PROBLEM REQUIREMENTS: Look through the data below for the line with "- Added new sprites to the game" and the line with "- Added doors", then output those two and all lines in between, exactly as written.

───── LISTED RECORDS ─────

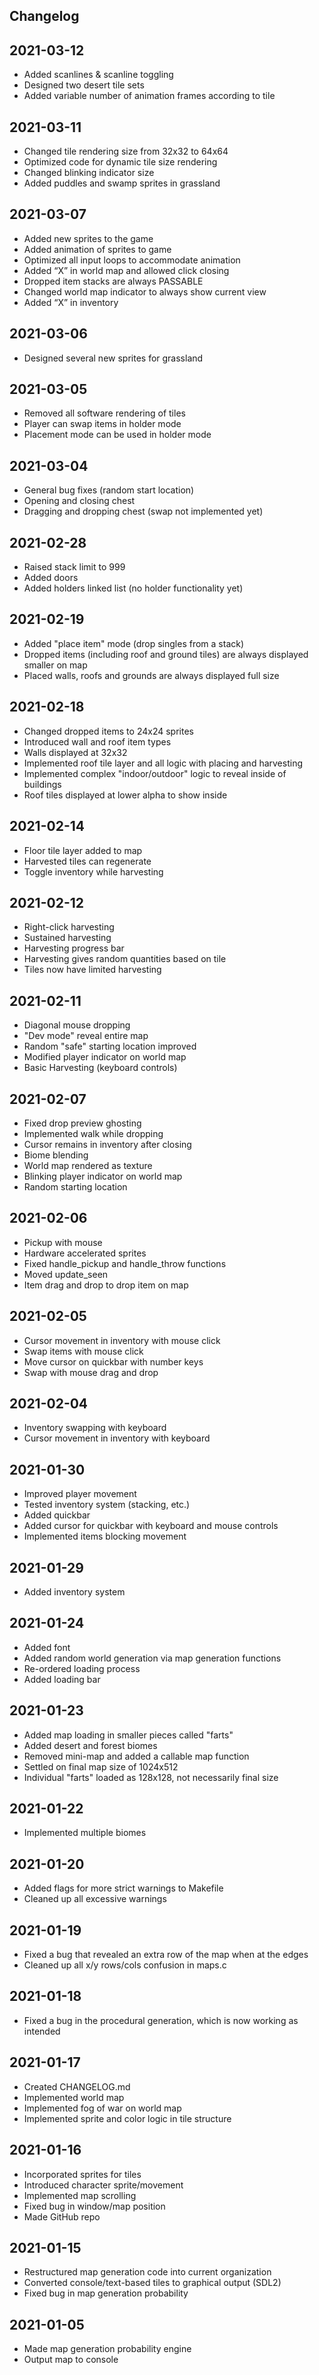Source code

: Changelog
-

2021-03-12
-

- Added scanlines & scanline toggling
- Designed two desert tile sets
- Added variable number of animation frames according to tile

2021-03-11
-

- Changed tile rendering size from 32x32 to 64x64
- Optimized code for dynamic tile size rendering
- Changed blinking indicator size
- Added puddles and swamp sprites in grassland

2021-03-07
-

- Added new sprites to the game
- Added animation of sprites to game
- Optimized all input loops to accommodate animation
- Added “X” in world map and allowed click closing
- Dropped item stacks are always PASSABLE
- Changed world map indicator to always show current view
- Added “X” in inventory

2021-03-06
-

- Designed several new sprites for grassland

2021-03-05
-

- Removed all software rendering of tiles
- Player can swap items in holder mode
- Placement mode can be used in holder mode

2021-03-04
-

- General bug fixes (random start location)
- Opening and closing chest
- Dragging and dropping chest (swap not implemented yet)

2021-02-28
-

- Raised stack limit to 999
- Added doors
- Added holders linked list (no holder functionality yet)

2021-02-19
-

- Added "place item" mode (drop singles from a stack)
- Dropped items (including roof and ground tiles) are always displayed smaller on map
- Placed walls, roofs and grounds are always displayed full size

2021-02-18
-

- Changed dropped items to 24x24 sprites
- Introduced wall and roof item types
- Walls displayed at 32x32
- Implemented roof tile layer and all logic with placing and harvesting
- Implemented complex "indoor/outdoor" logic to reveal inside of buildings
- Roof tiles displayed at lower alpha to show inside

2021-02-14
-

- Floor tile layer added to map
- Harvested tiles can regenerate
- Toggle inventory while harvesting

2021-02-12
-

- Right-click harvesting
- Sustained harvesting
- Harvesting progress bar
- Harvesting gives random quantities based on tile
- Tiles now have limited harvesting

2021-02-11
-

- Diagonal mouse dropping
- "Dev mode" reveal entire map
- Random "safe" starting location improved
- Modified player indicator on world map
- Basic Harvesting (keyboard controls)

2021-02-07
-

- Fixed drop preview ghosting
- Implemented walk while dropping
- Cursor remains in inventory after closing
- Biome blending
- World map rendered as texture
- Blinking player indicator on world map
- Random starting location

2021-02-06
-

- Pickup with mouse
- Hardware accelerated sprites
- Fixed handle\_pickup and handle\_throw functions
- Moved update\_seen
- Item drag and drop to drop item on map

2021-02-05
-

- Cursor movement in inventory with mouse click
- Swap items with mouse click
- Move cursor on quickbar with number keys
- Swap with mouse drag and drop

2021-02-04
-

- Inventory swapping with keyboard
- Cursor movement in inventory with keyboard

2021-01-30
-

- Improved player movement
- Tested inventory system (stacking, etc.)
- Added quickbar
- Added cursor for quickbar with keyboard and mouse controls
- Implemented items blocking movement

2021-01-29
-

- Added inventory system

2021-01-24
-

- Added font
- Added random world generation via map generation functions
- Re-ordered loading process
- Added loading bar

2021-01-23
-

- Added map loading in smaller pieces called "farts"
- Added desert and forest biomes
- Removed mini-map and added a callable map function
- Settled on final map size of 1024x512
- Individual "farts" loaded as 128x128, not necessarily final size

2021-01-22
-

- Implemented multiple biomes

2021-01-20
-

- Added flags for more strict warnings to Makefile
- Cleaned up all excessive warnings

2021-01-19
-

- Fixed a bug that revealed an extra row of the map when at the edges
- Cleaned up all x/y rows/cols confusion in maps.c

2021-01-18
-

- Fixed a bug in the procedural generation, which is now working as intended

2021-01-17
-

- Created CHANGELOG.md
- Implemented world map
- Implemented fog of war on world map
- Implemented sprite and color logic in tile structure

2021-01-16
-

- Incorporated sprites for tiles
- Introduced character sprite/movement
- Implemented map scrolling
- Fixed bug in window/map position
- Made GitHub repo

2021-01-15
-

- Restructured map generation code into current organization
- Converted console/text-based tiles to graphical output (SDL2)
- Fixed bug in map generation probability

2021-01-05
-

- Made map generation probability engine
- Output map to console

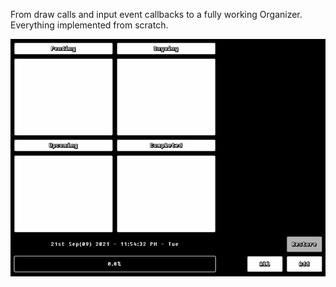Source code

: From draw calls and input event callbacks to a fully working Organizer. Everything implemented from scratch.

![demo](https://github.com/nishnat-rishi/whatever/blob/master/whatever-demo.gif?raw=true)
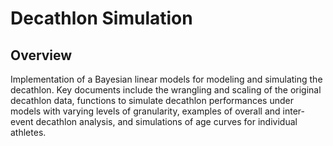 # Decathlon Simulation

## Overview

Implementation of a Bayesian linear models for modeling and simulating the decathlon. Key documents include the wrangling and scaling of the original decathlon data, functions to simulate decathlon performances under models with varying levels of granularity, examples of overall and inter-event decathlon analysis, and simulations of age curves for individual athletes.

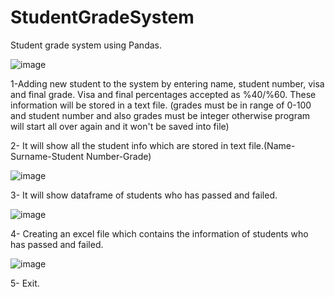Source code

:# StudentGradeSystem
Student grade system using Pandas.

![image](https://user-images.githubusercontent.com/79909004/180275109-f55042a6-c731-4160-be9d-18a6498f4838.png)

1-Adding new student to the system by entering name, student number, visa and final grade. Visa and final percentages accepted as %40/%60. These information will be stored in a text file.
(grades must be in range of 0-100 and student number and also grades must be integer otherwise program will start all over again and it won't be saved into file)


2- It will show all the student info which are stored in text file.(Name-Surname-Student Number-Grade)

![image](https://user-images.githubusercontent.com/79909004/180278202-240cf2a1-ce8a-42c7-b3a8-f530c6380f26.png)

3- It will show dataframe of students who has passed and failed.

![image](https://user-images.githubusercontent.com/79909004/180278384-5aa32dc0-47e6-433c-b3b5-8af022bad0b2.png)

4- Creating an excel file which contains the information of students who has passed and failed.

![image](https://user-images.githubusercontent.com/79909004/180278695-13a84d7f-f1bf-4724-b997-bab422638961.png)

5- Exit.
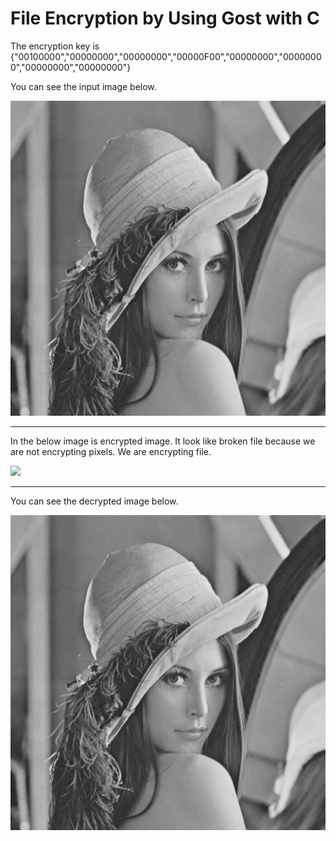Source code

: # File Encryption by Using Gost with C

The encryption key is {"00100000","00000000","00000000","00000F00","00000000","00000000","00000000","00000000"}

You can see the input image below.

<img src="/resources/image_input.bmp?raw=true"/>

---

In the below image is encrypted image. It look like broken file because we are not encrypting pixels. We are encrypting file.

<img src="/resources/image_encrypted.bmp?raw=true"/>

---

You can see the decrypted image below.

<img src="/resources/image_out.bmp?raw=true"/>
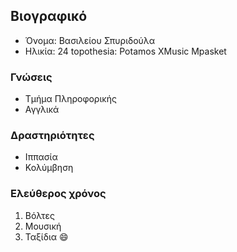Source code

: ## Βιογραφικό
* Όνομα: Βασιλείου Σπυριδούλα
* Ηλικία: 24
topothesia: Potamos 
XMusic
Mpasket
 
### Γνώσεις
* Τμήμα Πληροφορικής
* Αγγλικά

### Δραστηριότητες
- Ιππασία
- Κολύμβηση

### **Ελεύθερος χρόνος**
1. Βόλτες
2. Μουσική
3. Ταξίδια :smile:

─────

SOLUTION TO THIS TASK:
- Added new sprites to the game
- Added animation of sprites to game
- Optimized all input loops to accommodate animation
- Added “X” in world map and allowed click closing
- Dropped item stacks are always PASSABLE
- Changed world map indicator to always show current view
- Added “X” in inventory

2021-03-06
-

- Designed several new sprites for grassland

2021-03-05
-

- Removed all software rendering of tiles
- Player can swap items in holder mode
- Placement mode can be used in holder mode

2021-03-04
-

- General bug fixes (random start location)
- Opening and closing chest
- Dragging and dropping chest (swap not implemented yet)

2021-02-28
-

- Raised stack limit to 999
- Added doors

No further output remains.